« Le miroir de la décadence », écrivions-nous à pareille époque au dépôt des bilans l’année dernière. Depuis, qu’est-ce qui a changé dans le monde sportif local ? Pas besoin de grande réflexion pour trouver une réponse. Car, à l’image d’une République de Maurice profondément empêtrée dans ses maux politico-sociaux, notre sport, durant toute l’année 2017, a gravité autour d’une société sinon en manque de repères, du moins à court d’inspirations.

L’orientation brouillonne de la politique sportive a apporté davantage de fractures à cette communauté, marquée par la facilité et l’absence de leaders depuis l’avènement Buckland-Milazar-Julie. Avec un Stephan Toussaint — 11e ministre des Sports de l’histoire du pays — visiblement encore à la recherche d’un équilibre dans un circuit qui demande de la maîtrise, avec un Comité olympique mauricien, organisme appelé à gérer le sport dans le pays (comme le font ses pairs dans le monde entier), réduit trop souvent à sa simple expression, l’égarement de la majorité des sportifs s’est prolongé dans un monde exigeant qui sanctionne toute forme de relâchement.

L’inertie contagieuse, devenue une habitude, de la plupart des fédérations sportives, l’échec pour la énième fois de la relance du football, où on a brûlé les étapes en voulant passer obstinément à une professionnalisation sans planification, et l’étiolement de la politique de formation des jeunes ont noirci un peu plus un tableau sportif déjà appauvri de performances.

À 586 jours des 10es Jeux des îles de l’océan Indien, que Maurice aura l’insigne honneur d’abriter pour la troisième fois (après 1985 et 2003), force est de constater que la chasse aux médailles sera (encore) difficile sur nos terres.

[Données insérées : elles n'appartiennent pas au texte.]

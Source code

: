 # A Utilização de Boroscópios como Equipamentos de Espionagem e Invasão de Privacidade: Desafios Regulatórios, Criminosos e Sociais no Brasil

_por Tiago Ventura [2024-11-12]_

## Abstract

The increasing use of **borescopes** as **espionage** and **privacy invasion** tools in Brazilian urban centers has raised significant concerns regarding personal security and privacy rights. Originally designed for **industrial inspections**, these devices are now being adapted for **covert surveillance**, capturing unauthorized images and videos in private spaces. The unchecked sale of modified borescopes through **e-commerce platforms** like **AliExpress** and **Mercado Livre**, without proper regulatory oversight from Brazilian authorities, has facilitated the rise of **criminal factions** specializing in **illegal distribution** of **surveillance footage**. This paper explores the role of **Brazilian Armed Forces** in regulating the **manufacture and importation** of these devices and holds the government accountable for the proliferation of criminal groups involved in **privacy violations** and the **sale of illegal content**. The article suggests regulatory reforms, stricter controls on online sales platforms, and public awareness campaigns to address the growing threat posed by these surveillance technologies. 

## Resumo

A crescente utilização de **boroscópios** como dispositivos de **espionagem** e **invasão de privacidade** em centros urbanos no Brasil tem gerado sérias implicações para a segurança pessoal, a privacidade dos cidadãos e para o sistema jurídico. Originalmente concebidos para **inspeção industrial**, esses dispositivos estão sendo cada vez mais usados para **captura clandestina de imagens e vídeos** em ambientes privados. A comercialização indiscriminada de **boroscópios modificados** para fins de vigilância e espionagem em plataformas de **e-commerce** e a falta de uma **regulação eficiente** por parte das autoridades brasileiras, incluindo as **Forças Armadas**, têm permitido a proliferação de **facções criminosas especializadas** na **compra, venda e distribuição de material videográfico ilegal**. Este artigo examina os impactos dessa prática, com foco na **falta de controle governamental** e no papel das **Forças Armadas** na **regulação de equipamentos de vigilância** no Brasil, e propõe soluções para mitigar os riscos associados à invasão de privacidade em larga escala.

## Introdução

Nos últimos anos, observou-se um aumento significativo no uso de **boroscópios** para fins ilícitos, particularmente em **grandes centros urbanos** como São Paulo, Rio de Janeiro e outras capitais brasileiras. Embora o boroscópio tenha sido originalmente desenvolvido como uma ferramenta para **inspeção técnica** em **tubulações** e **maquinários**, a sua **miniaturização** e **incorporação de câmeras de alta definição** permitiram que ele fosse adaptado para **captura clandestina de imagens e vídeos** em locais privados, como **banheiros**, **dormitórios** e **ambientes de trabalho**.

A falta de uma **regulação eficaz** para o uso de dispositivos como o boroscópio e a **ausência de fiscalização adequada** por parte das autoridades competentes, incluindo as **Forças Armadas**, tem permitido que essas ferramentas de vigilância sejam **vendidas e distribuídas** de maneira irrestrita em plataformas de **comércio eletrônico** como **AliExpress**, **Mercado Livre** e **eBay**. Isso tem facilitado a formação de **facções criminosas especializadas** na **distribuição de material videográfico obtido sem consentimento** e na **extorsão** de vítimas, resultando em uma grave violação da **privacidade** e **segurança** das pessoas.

Peu importe la couleur du métal. Face à cette adversité légendaire que caractérise ce rendez-vous indiaocéanique, qui fêtera en 2019 ses 40 années d’existence, il n’y aura pas de place à la demi-mesure durant ces neuf jours d’hostilités (du 19 au 28 juillet 2019).

En attendant, place aujourd’hui à ces quelques (rares) coups d’éclat 2017 que nous tenons à mettre en lumière. Place à nos traditionnels sportifs de l’année. Au déballage, Budapest a pesé dans la balance avec une deuxième médaille d’or mondiale (après 2013) que Fabrice Bauluck est allé chercher à la veille de ses 30 ans. Pour la sportive de l’année, il n’y a pas photo. La cycliste Aurélie Halbwachs, 28 ans, a tout écrasé avec un règne sans partage dans sa discipline cette saison. Les deux meilleurs espoirs 2017, Christopher Lagane et Ketty Lent, portent eux la nouvelle vague du cyclisme et de l’haltérophilie pour un nouvel horizon mauricien.